• TASK PROMPT:
Which of the lines below mention the word "gates"? Pull each one out.
** RECORD EXCERPTS follows **
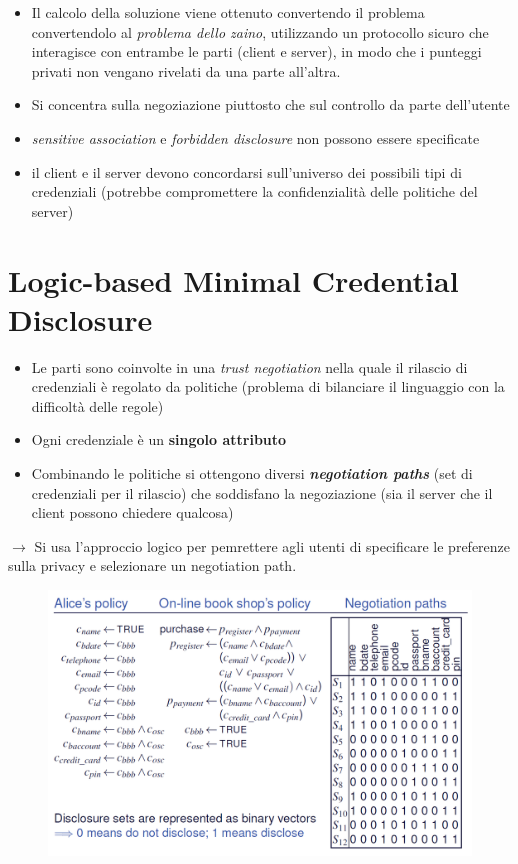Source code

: \documentclass{report}
\begin{document}
\begin{itemize}
    \item Il calcolo della soluzione viene ottenuto convertendo il problema convertendolo 
    al \textit{problema dello zaino}, utilizzando un protocollo sicuro che interagisce con entrambe le parti (client e server), in modo 
    che i punteggi privati non vengano rivelati da una parte all'altra.
    \item Si concentra sulla negoziazione piuttosto che sul controllo da parte dell'utente 
    \item \textit{sensitive association} e \textit{forbidden disclosure} non possono essere specificate
    \item il client e il server devono concordarsi sull'universo dei possibili tipi di credenziali (potrebbe compromettere la confidenzialità delle politiche del server)
\end{itemize}


\chapter{Logic-based Minimal Credential Disclosure}
\begin{itemize}
    \item Le parti sono coinvolte in una \textit{trust negotiation} nella quale il rilascio di
    credenziali è regolato da politiche (problema di bilanciare il linguaggio con la difficoltà delle regole)
    \item Ogni credenziale è un \textbf{singolo attributo}
    \item Combinando le politiche si ottengono diversi \textbf{\textit{negotiation paths}} (set di credenziali per il rilascio) che soddisfano la negoziazione (sia il server che il client possono chiedere qualcosa)
\end{itemize}

$ \rightarrow $ Si usa l'approccio logico per pemrettere agli utenti di specificare le preferenze sulla privacy e selezionare un negotiation path.

\begin{figure}[ht]
    \centering
    \includegraphics[width=0.85\linewidth]{images/logical-based minimal cred.png}
\end{figure}
\end{document}
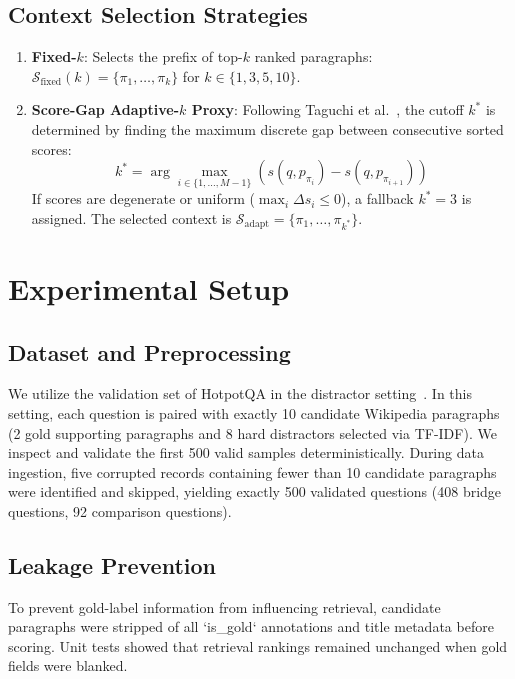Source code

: \documentclass[conference]{IEEEtran}
\begin{document}
\subsection{Context Selection Strategies}
\begin{enumerate}
    \item \textbf{Fixed-$k$}: Selects the prefix of top-$k$ ranked paragraphs: $\mathcal{S}_{\text{fixed}}(k) = \{\pi_1, \dots, \pi_k\}$ for $k \in \{1, 3, 5, 10\}$.
    \item \textbf{Score-Gap Adaptive-$k$ Proxy}: Following Taguchi et al.~\cite{taguchi2025adaptivek}, the cutoff $k^*$ is determined by finding the maximum discrete gap between consecutive sorted scores:
    \begin{equation}
        k^* = \arg\max_{i \in \{1, \dots, M-1\}} \left( s(q, p_{\pi_i}) - s(q, p_{\pi_{i+1}}) \right)
    \end{equation}
    If scores are degenerate or uniform ($\max_i \Delta s_i \le 0$), a fallback $k^* = 3$ is assigned. The selected context is $\mathcal{S}_{\text{adapt}} = \{\pi_1, \dots, \pi_{k^*}\}$.
\end{enumerate}

\section{Experimental Setup}
\subsection{Dataset and Preprocessing}
We utilize the validation set of HotpotQA in the distractor setting~\cite{yang2018hotpotqa}. In this setting, each question is paired with exactly 10 candidate Wikipedia paragraphs (2 gold supporting paragraphs and 8 hard distractors selected via TF-IDF). We inspect and validate the first 500 valid samples deterministically. During data ingestion, five corrupted records containing fewer than 10 candidate paragraphs were identified and skipped, yielding exactly 500 validated questions (408 bridge questions, 92 comparison questions).

\subsection{Leakage Prevention}
To prevent gold-label information from influencing retrieval, candidate paragraphs were stripped of all `is\_gold` annotations and title metadata before scoring. Unit tests showed that retrieval rankings remained unchanged when gold fields were blanked.
\end{document}

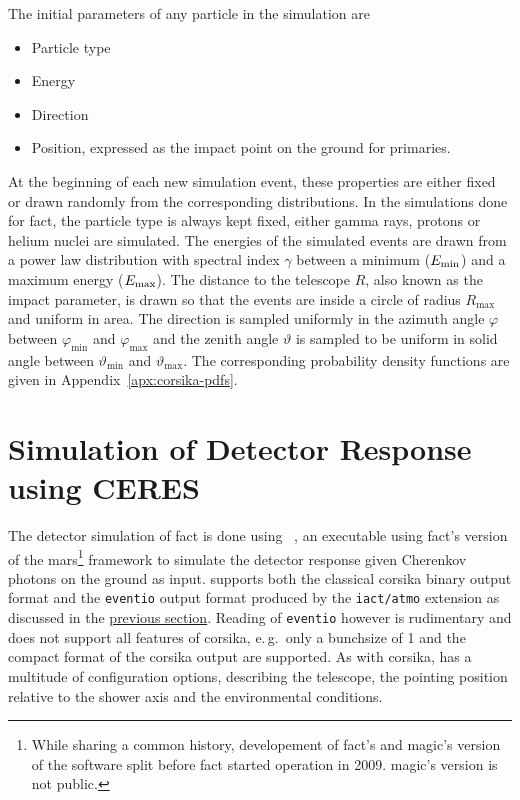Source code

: The initial parameters of any particle in the simulation are
\begin{itemize}[nosep]
  \item Particle type
  \item Energy
  \item Direction
  \item Position, expressed as the impact point on the ground for primaries.
\end{itemize}
At the beginning of each new simulation event, these properties are either
fixed or drawn randomly from the corresponding distributions.
In the simulations done for \gls{fact}, the particle type
is always kept fixed, either gamma rays, protons or helium nuclei are simulated.
The energies of the simulated events are drawn from a power law distribution with
spectral index $\gamma$ between a minimum ($\Emin$) and a maximum energy ($\Emax$).
The distance to the telescope $R$, also known as the impact parameter,
is drawn so that the events are inside a circle of radius $R_{\max}$ and uniform in area.
The direction is sampled uniformly in the azimuth angle $φ$ between $φ_{\min}$ and
$φ_{\max}$
and the zenith angle $ϑ$ is sampled to be uniform in solid angle between $ϑ_{\min}$
and $ϑ_{\max}$.
The corresponding probability density functions are given in Appendix~\ref{apx:corsika-pdfs}.

\section{Simulation of Detector Response using CERES}\label{sec:ceres}

The detector simulation of \gls{fact} is done using \ceres{}~\cite{ceres}, an executable
using \gls{fact}'s version of the \gls{mars}\footnote{While sharing a common history, developement of \gls{fact}'s and \gls{magic}'s version of the software split before \gls{fact} started operation in 2009. \gls{magic}'s version is not public.} framework to simulate the detector response
given Cherenkov photons on the ground as input.
\ceres{} supports both the classical \gls{corsika} binary output format and the \texttt{eventio}
output format produced by the \texttt{iact/atmo} extension as discussed in the \hyperref[sec:corsika]{previous section}. 
Reading of \texttt{eventio} however is rudimentary and does not support all features
of \gls{corsika}, e.\,g.\ only a bunchsize of 1 and the compact format of the \gls{corsika}
output are supported.
As with \gls{corsika}, \ceres{} has a multitude of configuration options,
describing the telescope, the pointing position relative to the shower axis and the environmental conditions.

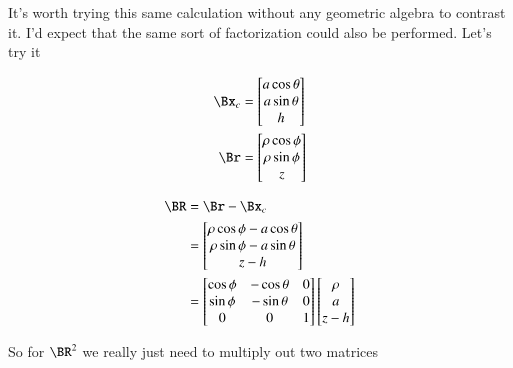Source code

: It's worth trying this same calculation without any geometric algebra to contrast it.  I'd expect that the same sort of factorization could also be performed.  Let's try it

\begin{align}\label{eqn:matrixVectorPotentials:290}
\Bx_c &= 
\begin{bmatrix}
a \cos\theta \\
a \sin\theta \\
h
\end{bmatrix}
\\
\Br &= 
\begin{bmatrix}
\rho \cos\phi \\
\rho \sin\phi \\
z
\end{bmatrix}
\end{align}

\begin{align*}
\BR 
&= \Br - \Bx_c \\
&= 
\begin{bmatrix}
\rho \cos\phi - a \cos\theta \\
\rho \sin\phi - a \sin\theta \\
z - h
\end{bmatrix} \\
&=
\begin{bmatrix}
\cos\phi & - \cos\theta & 0 \\
\sin\phi & - \sin\theta & 0 \\
0 & 0 & 1 
\end{bmatrix}
\begin{bmatrix}
\rho \\
a \\
z - h
\end{bmatrix}
\end{align*}

So for $\BR^2$ we really just need to multiply out two matrices

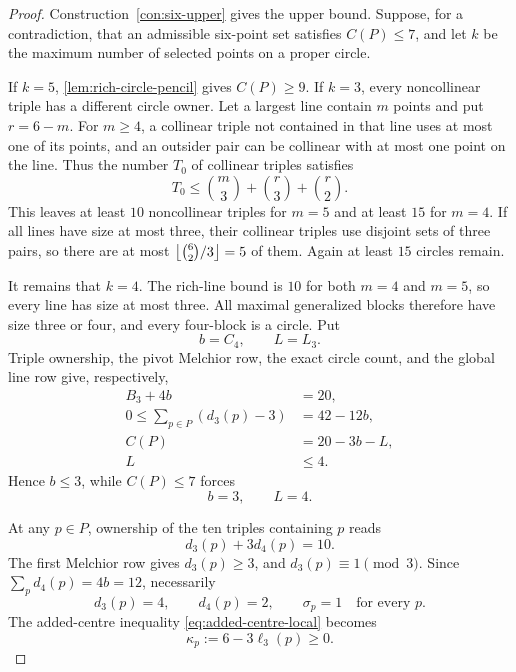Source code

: \begin{proof}
Construction~\ref{con:six-upper} gives the upper bound.  Suppose, for a
contradiction, that an admissible six-point set satisfies $C(P)\leq7$, and
let $k$ be the maximum number of selected points on a proper circle.

If $k=5$, \cref{lem:rich-circle-pencil} gives $C(P)\geq9$.  If $k=3$,
every noncollinear triple has a different circle owner.  Let a largest line
contain $m$ points and put $r=6-m$.  For $m\geq4$, a collinear triple not
contained in that line uses at most one of its points, and an outsider pair
can be collinear with at most one point on the line.  Thus the number $T_0$
of collinear triples satisfies
\[
 T_0\leq\binom m3+\binom r3+\binom r2.
\]
This leaves at least $10$ noncollinear triples for $m=5$ and at least $15$
for $m=4$.  If all lines have size at most three, their collinear triples use
disjoint sets of three pairs, so there are at most
$\floor{\binom62/3}=5$ of them.  Again at least $15$ circles remain.

It remains that $k=4$.  The rich-line bound is $10$ for both $m=4$ and
$m=5$, so every line has size at most three.  All maximal generalized blocks
therefore have size three or four, and every four-block is a circle.  Put
\[
 b=C_4,\qquad L=L_3.
\]
Triple ownership, the pivot Melchior row, the exact circle count, and the
global line row give, respectively,
\begin{align}
 B_3+4b&=20,                                      \label{eq:n6-triples}\\
 0\leq\sum_{p\in P}(d_3(p)-3)&=42-12b,           \label{eq:n6-pivot}\\
 C(P)&=20-3b-L,                                   \label{eq:n6-circles}\\
 L&\leq4.                                         \label{eq:n6-lines}
\end{align}
Hence $b\leq3$, while $C(P)\leq7$ forces
\begin{equation}\label{eq:n6-terminal-rows}
 b=3,\qquad L=4.
\end{equation}

At any $p\in P$, ownership of the ten triples containing $p$ reads
\[
 d_3(p)+3d_4(p)=10.
\]
The first Melchior row gives $d_3(p)\geq3$, and $d_3(p)\equiv1\pmod3$.
Since $\sum_p d_4(p)=4b=12$, necessarily
\begin{equation}\label{eq:n6-local-profile}
 d_3(p)=4,\qquad d_4(p)=2,\qquad \sigma_p=1
 \quad\text{for every }p.
\end{equation}
The added-centre inequality \eqref{eq:added-centre-local} becomes
\begin{equation}\label{eq:n6-kappa}
 \kappa_p:=6-3\ell_3(p)\geq0.
\end{equation}


\end{proof}
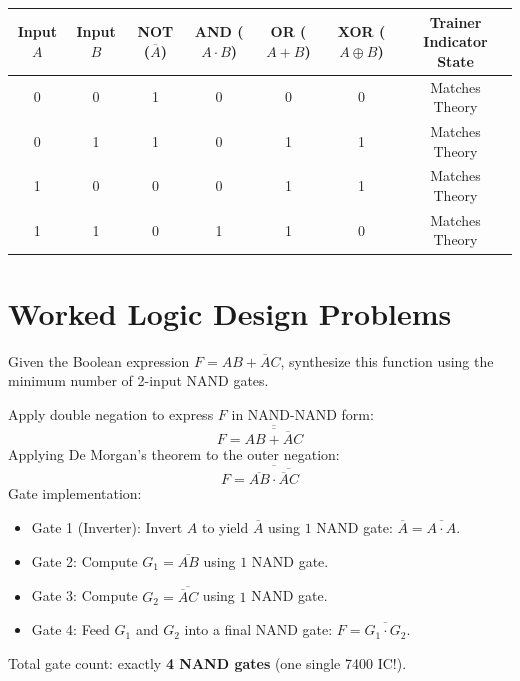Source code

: \begin{observationtable}
\begin{center}
\begin{tabular}{ccccccc}
\toprule
\textbf{Input $A$} & \textbf{Input $B$} & \textbf{NOT ($\overline{A}$)} & \textbf{AND ($A \cdot B$)} & \textbf{OR ($A + B$)} & \textbf{XOR ($A \oplus B$)} & \textbf{Trainer Indicator State} \\
\midrule
0 & 0 & 1 & 0 & 0 & 0 & Matches Theory \\
0 & 1 & 1 & 0 & 1 & 1 & Matches Theory \\
1 & 0 & 0 & 0 & 1 & 1 & Matches Theory \\
1 & 1 & 0 & 1 & 1 & 0 & Matches Theory \\
\bottomrule
\end{tabular}
\end{center}
\end{observationtable}

\section{Worked Logic Design Problems}
\begin{example}
Given the Boolean expression $F = A B + \overline{A} C$, synthesize this function using the minimum number of 2-input NAND gates.
\end{example}
\begin{solutionbox}
Apply double negation to express $F$ in NAND-NAND form:
\[ F = \overline{\overline{A B + \overline{A} C}} \]
Applying De Morgan's theorem to the outer negation:
\[ F = \overline{\overline{AB} \cdot \overline{\overline{A}C}} \]
Gate implementation:
\begin{itemize}
    \item Gate 1 (Inverter): Invert $A$ to yield $\overline{A}$ using $1$ NAND gate: $\overline{A} = \overline{A \cdot A}$.
    \item Gate 2: Compute $G_1 = \overline{A B}$ using $1$ NAND gate.
    \item Gate 3: Compute $G_2 = \overline{\overline{A} C}$ using $1$ NAND gate.
    \item Gate 4: Feed $G_1$ and $G_2$ into a final NAND gate: $F = \overline{G_1 \cdot G_2}$.
\end{itemize}
Total gate count: exactly \textbf{4 NAND gates} (one single 7400 IC!).
\end{solutionbox}


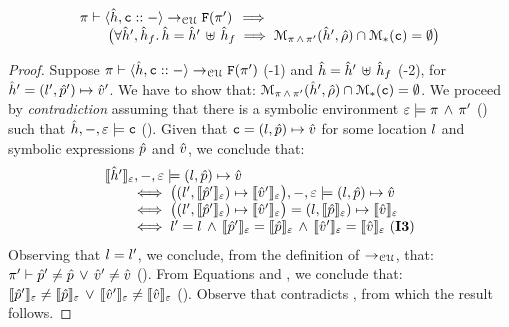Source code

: \begin{lemma} 
$$
\begin{array}{l}
\cellunificationx{\sheap, \cell \lstcons -}{\uno{\pc'}}{\pc} \, \implies \, \\ 
	\qquad  \big(\forall \sheap', \sheap_f . \, \sheap = \sheap' \dunion \sheap_f \implies 
                \smodels{\sheap', \sstore}{\pc \, \wedge \, \pc'} \cap \sepmodels{\cell} = \emptyset \big)
\end{array}
$$
 \end{lemma}
 \begin{proof}
Suppose $\cellunificationx{\sheap, \cell \lstcons -}{\uno{\pc'}}{\pc}$ (\hyp{1}) and 
$\sheap = \sheap' \dunion \sheap_f$ (\hyp{2}), for $\sheap' = (\loc', \sexprp') \mapsto \sexprv'$. 
We have to show that: $\smodels{\sheap', \sstore}{\pc \, \wedge \, \pc'} \cap \sepmodels{\cell} = \emptyset$.
We proceed by \emph{contradiction} assuming that there is a symbolic environment 
$\senv \satisfies \pc \, \wedge \, \pc'$ () such that $\sheap, -, \senv \satisfies \cell$ (). 
Given that $\cell = (\loc, \sexprp) \mapsto \sexprv$ for some location $\loc$ and 
symbolic expressions $\sexprp$ and $\sexprv$, we conclude that: 
$$
\begin{array}{l}
\symbeval{\sheap'}{\senv}, -, \senv \satisfies (\loc, \sexprp) \mapsto \sexprv \\ 
\qquad \iff \big((\loc', \symbeval{\sexprp'}{\senv}) \mapsto \symbeval{\sexprv'}{\senv} \big), -, \senv \satisfies (\loc, \sexprp) \mapsto \sexprv \\ 
\qquad \iff \big((\loc', \symbeval{\sexprp'}{\senv}) \mapsto \symbeval{\sexprv'}{\senv} \big) = (\loc, \symbeval{\sexprp}{\senv}) \mapsto \symbeval{\sexprv}{\senv} \\
\qquad \iff \loc' = \loc \, \wedge \, \symbeval{\sexprp'}{\senv} = \symbeval{\sexprp}{\senv} \, \wedge \, \symbeval{\sexprv'}{\senv} = \symbeval{\sexprv}{\senv} \text{ (\ieq{3})}
\end{array}
$$
Observing that $\loc = \loc'$, we conclude, from the definition of $\rightarrow_{\cal CU}$, that: 
$\pc' \vdash \sexprp' \neq \sexprp \, \vee \, \sexprv' \neq \sexprv$ (). 
From Equations  and , we conclude that: 
$\symbeval{\sexprp'}{\senv} \neq \symbeval{\sexprp}{\senv} \, \vee \, \symbeval{\sexprv'}{\senv} \neq \symbeval{\sexprv}{\senv}$ (). 
Observe that  contradicts , from which the result follows.
\end{proof}
 
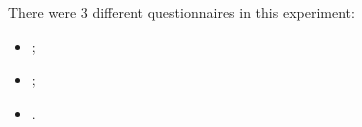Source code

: There were 3 different questionnaires in this experiment:
\begin{itemize}
    \item {};
    \item {};
    \item {}.
\end{itemize}






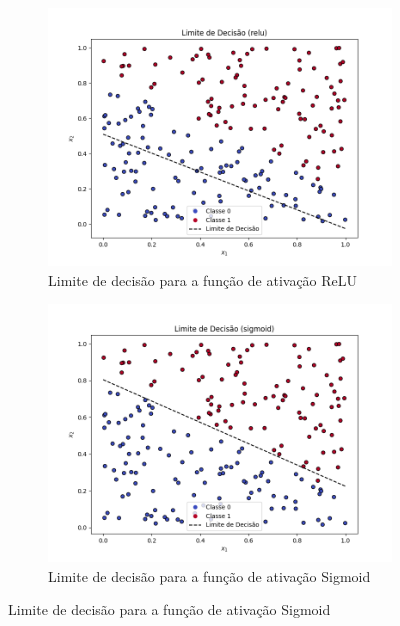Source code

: \documentclass[12 pt]{article}
\begin{document}
\begin{enumerate}
    \begin{figure}[H]
        \centering
        \caption{Limites de decisão para diferentes funções de ativação}
        \begin{subfigure}[b]{0.45\textwidth}
            \centering
            \includegraphics[width=1.2\textwidth]{fig/boundary_relu.png}
            \caption{Limite de decisão para a função de ativação ReLU}
            \label{fig:boundary_relu}
        \end{subfigure}
        \hfill
        \begin{subfigure}[b]{0.45\textwidth}
            \centering
            \includegraphics[width=1.2\textwidth]{fig/boundary_sigmoid.png}
            \caption{Limite de decisão para a função de ativação Sigmoid}
            \label{fig:boundary_sigmoid}
        \end{subfigure}
        \label{fig:decision_boundaries}
    \end{figure}


\end{enumerate}
\end{document}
** End of RECORD EXCERPTS **
• EXERCISE SOLUTION:
Given the Boolean expression $F = A B + \overline{A} C$, synthesize this function using the minimum number of 2-input NAND gates.
Total gate count: exactly \textbf{4 NAND gates} (one single 7400 IC!).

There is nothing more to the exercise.